Strange behavior when casting an int to float in C

Question

I have a doubt concerning the output of the following C program. I tried to compile it using both Visual C++ 6.0 and MinGW32 (gcc 3.4.2).

#include <stdio.h>

int main() {
    int x = 2147483647;
    printf("%f\n", (float)2147483647);
    printf("%f\n", (float)x);
    return 0;
}

The output is:

2147483648.000000
2147483647.000000

My question is: why are both lines different? When you convert the integer value 2147483647 to the IEEE 754 floating-point format, it gets approximated to 2147483648.0. So, I expected that both lines would be equal to 2147483648.000000.

EDIT: The value "2147483647.000000" can't be a single-precision floating-point value, since the number 2147483647 can't be represented exactly in the IEEE 754 single-precision floating-point format without loss of precision.
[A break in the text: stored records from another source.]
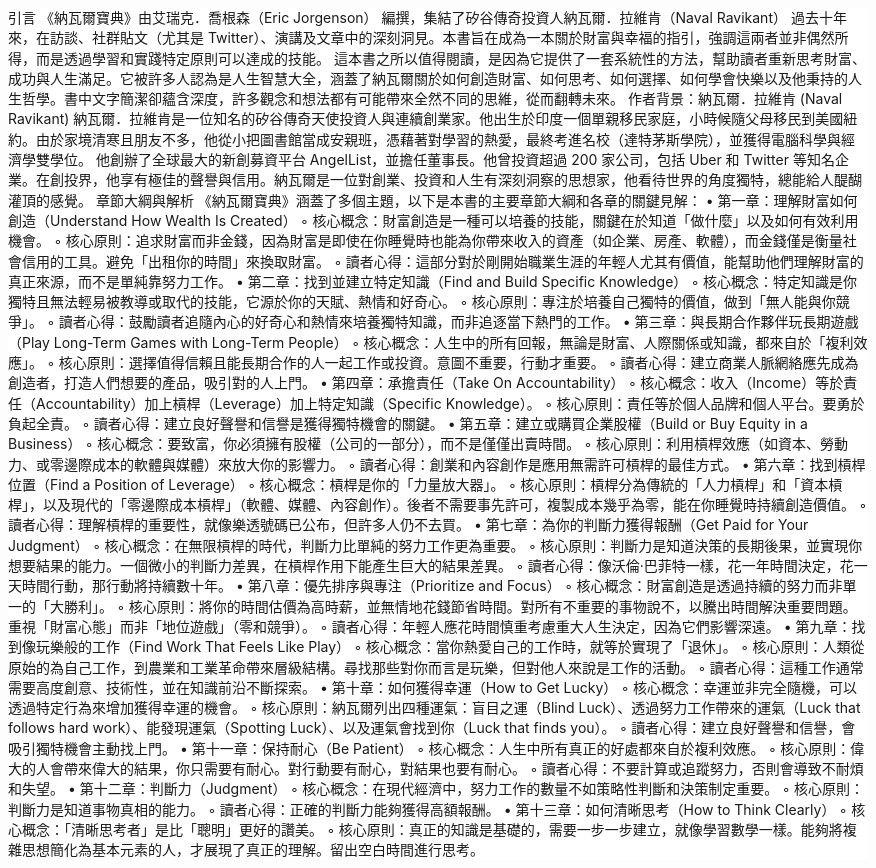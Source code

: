引言
《納瓦爾寶典》由艾瑞克．喬根森（Eric Jorgenson） 編撰，集結了矽谷傳奇投資人納瓦爾．拉維肯（Naval Ravikant） 過去十年來，在訪談、社群貼文（尤其是 Twitter）、演講及文章中的深刻洞見。本書旨在成為一本關於財富與幸福的指引，強調這兩者並非偶然所得，而是透過學習和實踐特定原則可以達成的技能。
這本書之所以值得閱讀，是因為它提供了一套系統性的方法，幫助讀者重新思考財富、成功與人生滿足。它被許多人認為是人生智慧大全，涵蓋了納瓦爾關於如何創造財富、如何思考、如何選擇、如何學會快樂以及他秉持的人生哲學。書中文字簡潔卻蘊含深度，許多觀念和想法都有可能帶來全然不同的思維，從而翻轉未來。
作者背景：納瓦爾．拉維肯 (Naval Ravikant)
納瓦爾．拉維肯是一位知名的矽谷傳奇天使投資人與連續創業家。他出生於印度一個單親移民家庭，小時候隨父母移民到美國紐約。由於家境清寒且朋友不多，他從小把圖書館當成安親班，憑藉著對學習的熱愛，最終考進名校（達特茅斯學院），並獲得電腦科學與經濟學雙學位。
他創辦了全球最大的新創募資平台 AngelList，並擔任董事長。他曾投資超過 200 家公司，包括 Uber 和 Twitter 等知名企業。在創投界，他享有極佳的聲譽與信用。納瓦爾是一位對創業、投資和人生有深刻洞察的思想家，他看待世界的角度獨特，總能給人醍醐灌頂的感覺。
章節大綱與解析
《納瓦爾寶典》涵蓋了多個主題，以下是本書的主要章節大綱和各章的關鍵見解：
• 第一章：理解財富如何創造（Understand How Wealth Is Created）
    ◦ 核心概念：財富創造是一種可以培養的技能，關鍵在於知道「做什麼」以及如何有效利用機會。
    ◦ 核心原則：追求財富而非金錢，因為財富是即使在你睡覺時也能為你帶來收入的資產（如企業、房產、軟體），而金錢僅是衡量社會信用的工具。避免「出租你的時間」來換取財富。
    ◦ 讀者心得：這部分對於剛開始職業生涯的年輕人尤其有價值，能幫助他們理解財富的真正來源，而不是單純靠努力工作。
• 第二章：找到並建立特定知識（Find and Build Specific Knowledge）
    ◦ 核心概念：特定知識是你獨特且無法輕易被教導或取代的技能，它源於你的天賦、熱情和好奇心。
    ◦ 核心原則：專注於培養自己獨特的價值，做到「無人能與你競爭」。
    ◦ 讀者心得：鼓勵讀者追隨內心的好奇心和熱情來培養獨特知識，而非追逐當下熱門的工作。
• 第三章：與長期合作夥伴玩長期遊戲（Play Long-Term Games with Long-Term People）
    ◦ 核心概念：人生中的所有回報，無論是財富、人際關係或知識，都來自於「複利效應」。
    ◦ 核心原則：選擇值得信賴且能長期合作的人一起工作或投資。意圖不重要，行動才重要。
    ◦ 讀者心得：建立商業人脈網絡應先成為創造者，打造人們想要的產品，吸引對的人上門。
• 第四章：承擔責任（Take On Accountability）
    ◦ 核心概念：收入（Income）等於責任（Accountability）加上槓桿（Leverage）加上特定知識（Specific Knowledge）。
    ◦ 核心原則：責任等於個人品牌和個人平台。要勇於負起全責。
    ◦ 讀者心得：建立良好聲譽和信譽是獲得獨特機會的關鍵。
• 第五章：建立或購買企業股權（Build or Buy Equity in a Business）
    ◦ 核心概念：要致富，你必須擁有股權（公司的一部分），而不是僅僅出賣時間。
    ◦ 核心原則：利用槓桿效應（如資本、勞動力、或零邊際成本的軟體與媒體）來放大你的影響力。
    ◦ 讀者心得：創業和內容創作是應用無需許可槓桿的最佳方式。
• 第六章：找到槓桿位置（Find a Position of Leverage）
    ◦ 核心概念：槓桿是你的「力量放大器」。
    ◦ 核心原則：槓桿分為傳統的「人力槓桿」和「資本槓桿」，以及現代的「零邊際成本槓桿」（軟體、媒體、內容創作）。後者不需要事先許可，複製成本幾乎為零，能在你睡覺時持續創造價值。
    ◦ 讀者心得：理解槓桿的重要性，就像樂透號碼已公布，但許多人仍不去買。
• 第七章：為你的判斷力獲得報酬（Get Paid for Your Judgment）
    ◦ 核心概念：在無限槓桿的時代，判斷力比單純的努力工作更為重要。
    ◦ 核心原則：判斷力是知道決策的長期後果，並實現你想要結果的能力。一個微小的判斷力差異，在槓桿作用下能產生巨大的結果差異。
    ◦ 讀者心得：像沃倫·巴菲特一樣，花一年時間決定，花一天時間行動，那行動將持續數十年。
• 第八章：優先排序與專注（Prioritize and Focus）
    ◦ 核心概念：財富創造是透過持續的努力而非單一的「大勝利」。
    ◦ 核心原則：將你的時間估價為高時薪，並無情地花錢節省時間。對所有不重要的事物說不，以騰出時間解決重要問題。重視「財富心態」而非「地位遊戲」（零和競爭）。
    ◦ 讀者心得：年輕人應花時間慎重考慮重大人生決定，因為它們影響深遠。
• 第九章：找到像玩樂般的工作（Find Work That Feels Like Play）
    ◦ 核心概念：當你熱愛自己的工作時，就等於實現了「退休」。
    ◦ 核心原則：人類從原始的為自己工作，到農業和工業革命帶來層級結構。尋找那些對你而言是玩樂，但對他人來說是工作的活動。
    ◦ 讀者心得：這種工作通常需要高度創意、技術性，並在知識前沿不斷探索。
• 第十章：如何獲得幸運（How to Get Lucky）
    ◦ 核心概念：幸運並非完全隨機，可以透過特定行為來增加獲得幸運的機會。
    ◦ 核心原則：納瓦爾列出四種運氣：盲目之運（Blind Luck）、透過努力工作帶來的運氣（Luck that follows hard work）、能發現運氣（Spotting Luck）、以及運氣會找到你（Luck that finds you）。
    ◦ 讀者心得：建立良好聲譽和信譽，會吸引獨特機會主動找上門。
• 第十一章：保持耐心（Be Patient）
    ◦ 核心概念：人生中所有真正的好處都來自於複利效應。
    ◦ 核心原則：偉大的人會帶來偉大的結果，你只需要有耐心。對行動要有耐心，對結果也要有耐心。
    ◦ 讀者心得：不要計算或追蹤努力，否則會導致不耐煩和失望。
• 第十二章：判斷力（Judgment）
    ◦ 核心概念：在現代經濟中，努力工作的數量不如策略性判斷和決策制定重要。
    ◦ 核心原則：判斷力是知道事物真相的能力。
    ◦ 讀者心得：正確的判斷力能夠獲得高額報酬。
• 第十三章：如何清晰思考（How to Think Clearly）
    ◦ 核心概念：「清晰思考者」是比「聰明」更好的讚美。
    ◦ 核心原則：真正的知識是基礎的，需要一步一步建立，就像學習數學一樣。能夠將複雜思想簡化為基本元素的人，才展現了真正的理解。留出空白時間進行思考。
Looks like compiler-specific. ideone gives equal numbers. MinGW GCC 4.5.2 gives the same result your's do. — Eugene Sh., Nov 24 '14 at 20:03
I think this is compiler dependent. For gcc 4.8.2, it is showing 2147483648.000000 in both the cases. — MrTambourineMan, Nov 24 '14 at 20:04
An optimization bug. Is it the same output on both compilers, mingw/gcc-3.4.2 and vs6? BTW: Both are **old**. — Deduplicator, Nov 24 '14 at 20:04
@Deduplicator: yes, same output (btw: in gcc 4.1.2, tbe same thing happens). But, in gcc 4.2.1 and in CompileGround's C compiler (gcc 4.8.3), which are more recent, the output is correct and both lines are equal. It really seems to be a bug in older versions, because it's inconsistent, and also because 2147483647 can't be represented exactly in single precision floating-point format. — favq, Nov 24 '14 at 20:32
Like others said, seems to be compiler/optimization bug. gcc 4.9 with `-O2` or `-O3` produces `2147483648.000000` for both and without any optimization, it produces the similar output to yours in the post. — P.P, Nov 24 '14 at 20:39
In both cases, the argument is converted from `int` to `float` (by the cast), and then from `float` to `double` (because `printf` is a variadic function). In principle, both calls should print `2147483648.000000`, given the characteristics of the implementations you're using. Some things to try: Examine the generated assembly code (the compiler might have optimized it, collapsing the two conversions into one). Try storing the two expressions `(float)2147483647` and `(float)x` into `float` objects and printing their values, and/or examining their representations. — Keith Thompson, Nov 24 '14 at 22:46
Could you test `printf("%.8f\n", (float)x)` for a more precise result? — chux - Reinstate Monica, Nov 24 '14 at 23:08
@chux: The value of `FLT_EVAL_METHOD` in this case is defined as `__FLT_EVAL_METHOD__` in `float.h`. I can't find where this `__FLT_EVAL_METHOD__` is defined, but, printing its value, I get `2`. And I tried `printf("%.8f\n", (float)x)` in gcc 3.4.2 and the output is `2147483647.00000000`. — favq, Nov 25 '14 at 12:23

chux - Reinstate Monica · Accepted Answer · 2014-11-25T17:25:34.560

12

In both cases, code seeks to convert from some integer type to float and then to double.. The double conversion occurs as it is a float value passed to a variadic function.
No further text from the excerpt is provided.